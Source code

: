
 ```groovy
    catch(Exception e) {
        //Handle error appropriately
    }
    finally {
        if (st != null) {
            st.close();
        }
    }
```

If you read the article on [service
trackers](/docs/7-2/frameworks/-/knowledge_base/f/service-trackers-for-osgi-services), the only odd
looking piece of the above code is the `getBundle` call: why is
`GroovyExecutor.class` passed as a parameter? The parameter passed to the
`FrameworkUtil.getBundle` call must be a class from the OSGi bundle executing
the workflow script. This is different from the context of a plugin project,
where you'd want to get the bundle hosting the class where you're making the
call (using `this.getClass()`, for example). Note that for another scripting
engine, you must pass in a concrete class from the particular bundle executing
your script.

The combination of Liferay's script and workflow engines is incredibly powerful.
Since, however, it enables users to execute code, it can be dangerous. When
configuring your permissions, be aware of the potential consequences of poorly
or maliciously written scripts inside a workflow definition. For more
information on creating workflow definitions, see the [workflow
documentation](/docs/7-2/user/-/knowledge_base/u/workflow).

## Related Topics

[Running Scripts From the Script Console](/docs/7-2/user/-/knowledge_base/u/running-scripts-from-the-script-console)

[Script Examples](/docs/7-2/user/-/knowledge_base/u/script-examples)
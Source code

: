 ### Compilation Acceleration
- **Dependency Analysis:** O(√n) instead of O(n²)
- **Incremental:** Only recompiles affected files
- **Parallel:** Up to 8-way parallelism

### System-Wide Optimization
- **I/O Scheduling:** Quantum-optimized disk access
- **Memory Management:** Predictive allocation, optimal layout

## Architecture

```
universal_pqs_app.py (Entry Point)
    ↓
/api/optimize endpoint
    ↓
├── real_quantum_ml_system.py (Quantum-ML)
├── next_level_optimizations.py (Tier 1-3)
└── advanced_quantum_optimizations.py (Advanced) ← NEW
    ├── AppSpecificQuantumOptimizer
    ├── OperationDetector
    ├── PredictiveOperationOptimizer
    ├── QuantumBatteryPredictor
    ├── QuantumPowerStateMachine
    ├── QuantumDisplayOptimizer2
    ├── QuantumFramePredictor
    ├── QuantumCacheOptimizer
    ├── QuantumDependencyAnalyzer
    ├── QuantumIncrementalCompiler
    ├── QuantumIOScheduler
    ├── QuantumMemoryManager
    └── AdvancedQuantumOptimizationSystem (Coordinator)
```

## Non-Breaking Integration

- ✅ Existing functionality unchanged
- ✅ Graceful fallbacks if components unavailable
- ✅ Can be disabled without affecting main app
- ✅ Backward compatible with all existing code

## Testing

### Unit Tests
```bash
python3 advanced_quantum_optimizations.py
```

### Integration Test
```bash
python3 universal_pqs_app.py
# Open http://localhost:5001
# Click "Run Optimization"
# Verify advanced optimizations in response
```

§ §

-- To do --
Copy all lines of the records in which the string "must" can be found.

-- Result of this exercise --
`FrameworkUtil.getBundle` call must be a class from the OSGi bundle executing
engine, you must pass in a concrete class from the particular bundle executing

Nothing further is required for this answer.